Saved data entries

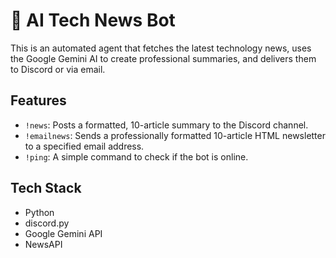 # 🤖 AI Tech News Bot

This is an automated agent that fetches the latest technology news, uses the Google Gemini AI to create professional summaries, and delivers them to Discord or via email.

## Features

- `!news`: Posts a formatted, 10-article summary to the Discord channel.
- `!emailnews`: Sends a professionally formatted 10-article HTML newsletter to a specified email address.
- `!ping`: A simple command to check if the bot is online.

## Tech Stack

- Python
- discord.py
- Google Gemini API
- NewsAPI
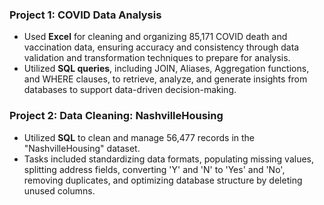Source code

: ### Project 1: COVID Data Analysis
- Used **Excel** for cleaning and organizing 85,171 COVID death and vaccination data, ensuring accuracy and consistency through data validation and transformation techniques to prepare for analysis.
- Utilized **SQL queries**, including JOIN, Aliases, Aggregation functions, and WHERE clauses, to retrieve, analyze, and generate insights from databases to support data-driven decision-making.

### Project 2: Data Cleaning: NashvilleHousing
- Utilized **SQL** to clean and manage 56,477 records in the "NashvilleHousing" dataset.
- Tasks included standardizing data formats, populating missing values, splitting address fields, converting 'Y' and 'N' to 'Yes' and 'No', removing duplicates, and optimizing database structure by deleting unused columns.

* * *

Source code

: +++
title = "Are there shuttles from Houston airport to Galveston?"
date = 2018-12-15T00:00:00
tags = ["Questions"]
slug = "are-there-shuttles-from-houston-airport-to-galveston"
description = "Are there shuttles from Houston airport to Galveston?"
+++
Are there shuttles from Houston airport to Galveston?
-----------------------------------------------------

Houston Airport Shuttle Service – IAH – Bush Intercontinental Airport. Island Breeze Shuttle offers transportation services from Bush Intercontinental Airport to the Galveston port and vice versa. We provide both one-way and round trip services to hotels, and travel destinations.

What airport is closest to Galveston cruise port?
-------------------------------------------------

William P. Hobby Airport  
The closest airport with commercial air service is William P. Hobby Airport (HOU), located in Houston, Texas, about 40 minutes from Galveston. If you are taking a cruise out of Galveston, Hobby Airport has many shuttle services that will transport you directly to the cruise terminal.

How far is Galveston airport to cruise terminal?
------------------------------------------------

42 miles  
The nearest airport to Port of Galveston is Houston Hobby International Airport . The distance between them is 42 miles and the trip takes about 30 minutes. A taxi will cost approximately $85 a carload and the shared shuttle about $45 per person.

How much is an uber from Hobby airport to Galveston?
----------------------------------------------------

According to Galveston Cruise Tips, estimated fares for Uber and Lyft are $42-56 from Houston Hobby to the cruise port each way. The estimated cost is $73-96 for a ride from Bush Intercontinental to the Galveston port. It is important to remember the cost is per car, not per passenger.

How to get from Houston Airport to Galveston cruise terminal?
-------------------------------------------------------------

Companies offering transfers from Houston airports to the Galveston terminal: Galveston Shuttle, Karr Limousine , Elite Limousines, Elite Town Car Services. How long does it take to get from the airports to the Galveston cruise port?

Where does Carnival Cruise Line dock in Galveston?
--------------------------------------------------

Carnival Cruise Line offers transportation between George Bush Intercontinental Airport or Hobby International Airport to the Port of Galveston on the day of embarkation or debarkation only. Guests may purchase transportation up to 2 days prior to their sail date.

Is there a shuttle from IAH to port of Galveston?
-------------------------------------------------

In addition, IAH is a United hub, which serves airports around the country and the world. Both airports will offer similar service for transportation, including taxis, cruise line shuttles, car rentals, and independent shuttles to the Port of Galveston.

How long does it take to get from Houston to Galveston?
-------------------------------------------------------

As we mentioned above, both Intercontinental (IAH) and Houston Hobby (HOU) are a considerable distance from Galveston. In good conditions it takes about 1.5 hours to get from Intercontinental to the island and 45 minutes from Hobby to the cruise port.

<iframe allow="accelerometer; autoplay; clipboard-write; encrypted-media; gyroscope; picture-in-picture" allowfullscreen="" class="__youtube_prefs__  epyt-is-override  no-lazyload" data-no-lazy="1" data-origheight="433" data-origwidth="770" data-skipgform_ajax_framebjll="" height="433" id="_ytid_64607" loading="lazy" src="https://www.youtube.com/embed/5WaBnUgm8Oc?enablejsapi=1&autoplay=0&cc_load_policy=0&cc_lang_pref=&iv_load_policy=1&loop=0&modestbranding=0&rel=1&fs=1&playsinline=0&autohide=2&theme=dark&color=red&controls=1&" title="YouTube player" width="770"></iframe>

==

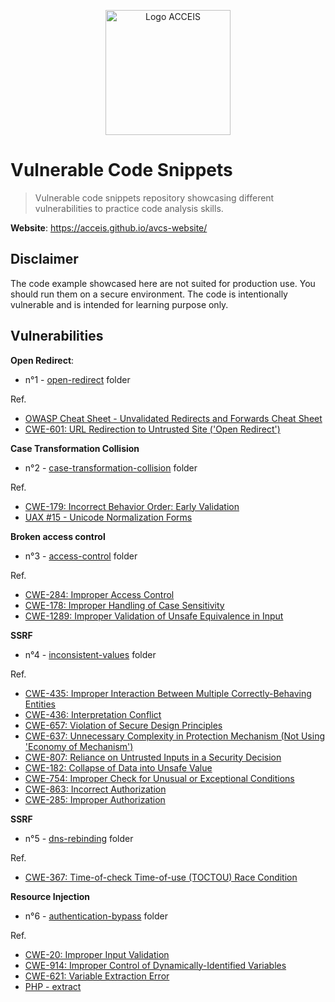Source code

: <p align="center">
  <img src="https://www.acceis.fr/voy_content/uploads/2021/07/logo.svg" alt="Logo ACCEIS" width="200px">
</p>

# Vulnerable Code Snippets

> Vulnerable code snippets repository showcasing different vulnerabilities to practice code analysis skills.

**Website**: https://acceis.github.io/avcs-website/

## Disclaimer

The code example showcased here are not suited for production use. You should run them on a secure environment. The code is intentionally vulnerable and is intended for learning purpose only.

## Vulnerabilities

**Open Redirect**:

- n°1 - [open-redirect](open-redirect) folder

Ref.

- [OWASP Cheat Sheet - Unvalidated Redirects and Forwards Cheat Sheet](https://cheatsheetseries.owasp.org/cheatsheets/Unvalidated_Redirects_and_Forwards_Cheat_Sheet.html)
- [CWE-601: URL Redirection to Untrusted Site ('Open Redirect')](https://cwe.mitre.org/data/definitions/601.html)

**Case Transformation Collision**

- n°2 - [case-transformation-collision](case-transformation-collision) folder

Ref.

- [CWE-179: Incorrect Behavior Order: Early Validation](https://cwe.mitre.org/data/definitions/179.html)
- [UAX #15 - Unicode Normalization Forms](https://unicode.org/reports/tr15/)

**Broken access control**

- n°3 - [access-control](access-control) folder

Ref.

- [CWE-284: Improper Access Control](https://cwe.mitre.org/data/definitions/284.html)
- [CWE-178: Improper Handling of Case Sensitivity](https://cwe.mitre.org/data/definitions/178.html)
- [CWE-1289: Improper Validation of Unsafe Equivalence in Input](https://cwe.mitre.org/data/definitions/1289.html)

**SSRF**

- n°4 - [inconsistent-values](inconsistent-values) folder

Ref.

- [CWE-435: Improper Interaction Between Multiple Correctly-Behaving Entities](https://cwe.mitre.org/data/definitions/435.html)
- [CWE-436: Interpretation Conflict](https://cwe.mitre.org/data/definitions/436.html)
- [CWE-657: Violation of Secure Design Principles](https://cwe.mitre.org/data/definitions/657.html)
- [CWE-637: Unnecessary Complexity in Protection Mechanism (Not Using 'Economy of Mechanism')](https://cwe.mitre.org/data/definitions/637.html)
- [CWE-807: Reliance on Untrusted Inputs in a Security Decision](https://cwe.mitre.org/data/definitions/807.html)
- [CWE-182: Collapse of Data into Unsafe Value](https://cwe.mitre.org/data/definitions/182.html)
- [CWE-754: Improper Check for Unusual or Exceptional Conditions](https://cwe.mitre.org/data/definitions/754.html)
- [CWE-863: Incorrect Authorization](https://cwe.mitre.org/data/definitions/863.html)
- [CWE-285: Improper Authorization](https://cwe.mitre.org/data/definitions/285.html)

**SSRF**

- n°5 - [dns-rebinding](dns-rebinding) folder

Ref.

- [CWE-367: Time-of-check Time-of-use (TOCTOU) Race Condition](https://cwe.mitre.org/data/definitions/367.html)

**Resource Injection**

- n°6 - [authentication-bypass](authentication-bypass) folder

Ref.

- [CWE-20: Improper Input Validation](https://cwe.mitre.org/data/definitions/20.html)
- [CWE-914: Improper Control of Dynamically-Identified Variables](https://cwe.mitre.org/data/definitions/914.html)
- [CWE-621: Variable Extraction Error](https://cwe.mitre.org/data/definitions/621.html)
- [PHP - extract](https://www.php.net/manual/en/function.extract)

## ABOUT THIS TASK
Go through the records above and copy each line where "that" is found.

## SOLVED EXERCISE
This is an automated agent that fetches the latest technology news, uses the Google Gemini AI to create professional summaries, and delivers them to Discord or via email.
The closest airport with commercial air service is William P. Hobby Airport (HOU), located in Houston, Texas, about 40 minutes from Galveston. If you are taking a cruise out of Galveston, Hobby Airport has many shuttle services that will transport you directly to the cruise terminal.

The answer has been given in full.